**What the exercise asks**
Since pictures do not belong in the copy, please repeat every record below exactly without them.

(Records provided begins)

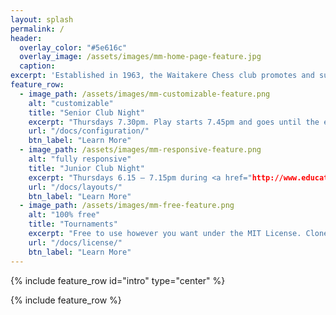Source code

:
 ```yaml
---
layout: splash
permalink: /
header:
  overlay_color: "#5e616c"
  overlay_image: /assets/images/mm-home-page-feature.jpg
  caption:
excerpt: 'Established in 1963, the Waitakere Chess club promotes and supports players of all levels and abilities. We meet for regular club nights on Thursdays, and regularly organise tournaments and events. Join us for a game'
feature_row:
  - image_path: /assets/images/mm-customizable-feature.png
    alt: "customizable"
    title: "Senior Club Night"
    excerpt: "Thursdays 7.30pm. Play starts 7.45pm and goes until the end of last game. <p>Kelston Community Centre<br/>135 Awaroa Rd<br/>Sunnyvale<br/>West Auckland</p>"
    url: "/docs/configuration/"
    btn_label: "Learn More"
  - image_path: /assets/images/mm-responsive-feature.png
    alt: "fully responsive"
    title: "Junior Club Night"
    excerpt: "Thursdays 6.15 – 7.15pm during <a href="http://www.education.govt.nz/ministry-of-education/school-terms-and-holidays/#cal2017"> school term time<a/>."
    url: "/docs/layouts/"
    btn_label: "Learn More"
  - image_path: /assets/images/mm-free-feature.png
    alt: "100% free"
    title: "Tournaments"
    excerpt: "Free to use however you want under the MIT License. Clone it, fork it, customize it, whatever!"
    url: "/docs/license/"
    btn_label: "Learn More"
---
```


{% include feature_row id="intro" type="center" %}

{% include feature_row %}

(Records provided ends)

**Solution to this problem**
Source code

:
 ```yaml
---
layout: splash
permalink: /
header:
  overlay_color: "#5e616c"
  overlay_image: /assets/images/mm-home-page-feature.jpg
  caption:
excerpt: 'Established in 1963, the Waitakere Chess club promotes and supports players of all levels and abilities. We meet for regular club nights on Thursdays, and regularly organise tournaments and events. Join us for a game'
feature_row:
  - image_path: /assets/images/mm-customizable-feature.png
    alt: "customizable"
    title: "Senior Club Night"
    excerpt: "Thursdays 7.30pm. Play starts 7.45pm and goes until the end of last game. <p>Kelston Community Centre<br/>135 Awaroa Rd<br/>Sunnyvale<br/>West Auckland</p>"
    url: "/docs/configuration/"
    btn_label: "Learn More"
  - image_path: /assets/images/mm-responsive-feature.png
    alt: "fully responsive"
    title: "Junior Club Night"
    excerpt: "Thursdays 6.15 – 7.15pm during <a href="http://www.education.govt.nz/ministry-of-education/school-terms-and-holidays/#cal2017"> school term time<a/>."
    url: "/docs/layouts/"
    btn_label: "Learn More"
  - image_path: /assets/images/mm-free-feature.png
    alt: "100% free"
    title: "Tournaments"
    excerpt: "Free to use however you want under the MIT License. Clone it, fork it, customize it, whatever!"
    url: "/docs/license/"
    btn_label: "Learn More"
---
```


{% include feature_row id="intro" type="center" %}

{% include feature_row %}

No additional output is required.